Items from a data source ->
☆ ☆ ☆ ☆ ☆

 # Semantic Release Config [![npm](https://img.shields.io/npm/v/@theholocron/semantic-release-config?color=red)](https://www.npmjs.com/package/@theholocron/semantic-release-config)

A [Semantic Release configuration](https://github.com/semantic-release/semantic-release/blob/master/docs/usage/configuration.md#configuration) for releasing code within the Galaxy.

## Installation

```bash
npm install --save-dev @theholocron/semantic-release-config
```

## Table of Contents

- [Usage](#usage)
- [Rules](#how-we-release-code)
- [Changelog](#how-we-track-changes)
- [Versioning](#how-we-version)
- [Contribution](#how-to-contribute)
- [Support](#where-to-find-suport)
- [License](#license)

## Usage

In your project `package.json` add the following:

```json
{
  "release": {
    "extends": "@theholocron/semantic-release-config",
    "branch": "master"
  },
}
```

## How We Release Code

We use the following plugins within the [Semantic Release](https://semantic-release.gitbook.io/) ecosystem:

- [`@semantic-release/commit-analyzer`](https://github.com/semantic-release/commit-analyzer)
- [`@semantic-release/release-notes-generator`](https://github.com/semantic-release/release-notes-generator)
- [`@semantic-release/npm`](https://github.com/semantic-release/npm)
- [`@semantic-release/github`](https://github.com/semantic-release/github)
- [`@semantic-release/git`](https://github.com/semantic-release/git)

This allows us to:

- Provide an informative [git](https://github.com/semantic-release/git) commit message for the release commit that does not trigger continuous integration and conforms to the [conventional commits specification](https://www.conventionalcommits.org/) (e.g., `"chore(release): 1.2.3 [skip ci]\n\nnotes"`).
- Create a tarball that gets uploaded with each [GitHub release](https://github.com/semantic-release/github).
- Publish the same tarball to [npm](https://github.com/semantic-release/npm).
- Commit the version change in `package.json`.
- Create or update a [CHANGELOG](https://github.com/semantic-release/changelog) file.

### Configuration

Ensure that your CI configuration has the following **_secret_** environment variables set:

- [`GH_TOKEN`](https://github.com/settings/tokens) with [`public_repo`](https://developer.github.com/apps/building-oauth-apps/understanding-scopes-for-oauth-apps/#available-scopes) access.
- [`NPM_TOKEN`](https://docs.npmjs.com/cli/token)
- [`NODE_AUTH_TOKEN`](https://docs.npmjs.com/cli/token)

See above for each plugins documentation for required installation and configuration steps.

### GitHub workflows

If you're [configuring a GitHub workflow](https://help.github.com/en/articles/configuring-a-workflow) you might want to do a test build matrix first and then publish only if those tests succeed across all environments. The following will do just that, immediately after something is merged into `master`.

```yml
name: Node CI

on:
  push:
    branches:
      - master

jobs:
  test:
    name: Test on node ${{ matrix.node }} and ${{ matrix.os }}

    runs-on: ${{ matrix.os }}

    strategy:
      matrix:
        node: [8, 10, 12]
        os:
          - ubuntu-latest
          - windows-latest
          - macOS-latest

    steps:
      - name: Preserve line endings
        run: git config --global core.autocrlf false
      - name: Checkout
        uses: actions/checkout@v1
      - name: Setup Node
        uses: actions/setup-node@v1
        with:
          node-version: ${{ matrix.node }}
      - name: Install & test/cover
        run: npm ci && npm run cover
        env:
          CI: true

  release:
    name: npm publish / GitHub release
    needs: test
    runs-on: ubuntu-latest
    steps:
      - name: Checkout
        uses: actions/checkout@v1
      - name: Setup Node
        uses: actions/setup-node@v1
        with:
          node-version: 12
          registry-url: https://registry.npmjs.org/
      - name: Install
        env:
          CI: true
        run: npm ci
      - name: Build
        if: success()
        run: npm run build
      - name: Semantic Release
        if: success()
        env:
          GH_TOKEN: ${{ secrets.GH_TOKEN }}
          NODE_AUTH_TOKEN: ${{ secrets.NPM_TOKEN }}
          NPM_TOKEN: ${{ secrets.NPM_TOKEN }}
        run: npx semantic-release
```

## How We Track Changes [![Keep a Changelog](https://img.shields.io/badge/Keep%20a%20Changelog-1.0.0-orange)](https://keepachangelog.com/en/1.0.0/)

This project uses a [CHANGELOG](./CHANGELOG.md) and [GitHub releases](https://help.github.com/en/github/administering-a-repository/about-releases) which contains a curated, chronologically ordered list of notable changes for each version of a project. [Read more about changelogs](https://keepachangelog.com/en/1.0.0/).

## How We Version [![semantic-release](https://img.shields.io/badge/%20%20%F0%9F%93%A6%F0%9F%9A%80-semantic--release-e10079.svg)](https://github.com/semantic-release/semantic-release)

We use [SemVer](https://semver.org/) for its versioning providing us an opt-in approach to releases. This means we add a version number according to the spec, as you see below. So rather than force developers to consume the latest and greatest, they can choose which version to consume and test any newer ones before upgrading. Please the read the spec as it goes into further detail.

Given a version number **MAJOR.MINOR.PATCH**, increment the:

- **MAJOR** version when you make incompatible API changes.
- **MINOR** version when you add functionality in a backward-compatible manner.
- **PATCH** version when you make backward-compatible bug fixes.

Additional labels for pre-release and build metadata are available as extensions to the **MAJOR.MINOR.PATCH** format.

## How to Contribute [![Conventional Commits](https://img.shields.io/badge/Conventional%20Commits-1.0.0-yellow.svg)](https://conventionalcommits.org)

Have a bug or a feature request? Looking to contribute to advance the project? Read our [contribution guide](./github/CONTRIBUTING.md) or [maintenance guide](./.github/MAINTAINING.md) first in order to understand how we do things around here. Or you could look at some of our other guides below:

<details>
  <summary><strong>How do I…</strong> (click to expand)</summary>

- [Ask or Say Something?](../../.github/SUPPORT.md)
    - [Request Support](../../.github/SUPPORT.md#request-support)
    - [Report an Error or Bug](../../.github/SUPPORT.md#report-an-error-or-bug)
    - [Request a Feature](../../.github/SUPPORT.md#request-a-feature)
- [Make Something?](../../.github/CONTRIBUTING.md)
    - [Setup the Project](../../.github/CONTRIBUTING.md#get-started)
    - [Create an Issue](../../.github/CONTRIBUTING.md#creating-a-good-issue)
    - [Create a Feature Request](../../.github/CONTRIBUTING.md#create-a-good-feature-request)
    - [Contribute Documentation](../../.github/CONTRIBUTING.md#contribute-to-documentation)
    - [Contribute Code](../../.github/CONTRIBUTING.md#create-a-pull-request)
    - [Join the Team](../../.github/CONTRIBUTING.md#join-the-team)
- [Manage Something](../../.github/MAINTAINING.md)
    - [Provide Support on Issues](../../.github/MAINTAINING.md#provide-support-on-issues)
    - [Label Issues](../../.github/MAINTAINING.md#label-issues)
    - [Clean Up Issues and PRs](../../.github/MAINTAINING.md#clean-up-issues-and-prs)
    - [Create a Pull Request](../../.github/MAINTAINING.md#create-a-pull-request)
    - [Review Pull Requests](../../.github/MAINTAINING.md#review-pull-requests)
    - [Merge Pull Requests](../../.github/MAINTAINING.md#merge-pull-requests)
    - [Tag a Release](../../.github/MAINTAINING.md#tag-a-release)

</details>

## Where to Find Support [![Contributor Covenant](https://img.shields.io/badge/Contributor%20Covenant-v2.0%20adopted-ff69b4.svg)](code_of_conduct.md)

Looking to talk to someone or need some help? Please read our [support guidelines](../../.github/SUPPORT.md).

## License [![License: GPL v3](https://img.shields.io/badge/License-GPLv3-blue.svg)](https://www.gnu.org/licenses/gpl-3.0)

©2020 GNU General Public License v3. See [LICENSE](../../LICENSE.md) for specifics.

☆ ☆ ☆ ☆ ☆

Please reproduce, exactly as they appear above, the lines from the line containing "- [Request Support](../../.github/SUPPORT.md#request-support)" up to and including the line containing "- [Setup the".

Result of this exercise ->
    - [Request Support](../../.github/SUPPORT.md#request-support)
    - [Report an Error or Bug](../../.github/SUPPORT.md#report-an-error-or-bug)
    - [Request a Feature](../../.github/SUPPORT.md#request-a-feature)
- [Make Something?](../../.github/CONTRIBUTING.md)
    - [Setup the Project](../../.github/CONTRIBUTING.md#get-started)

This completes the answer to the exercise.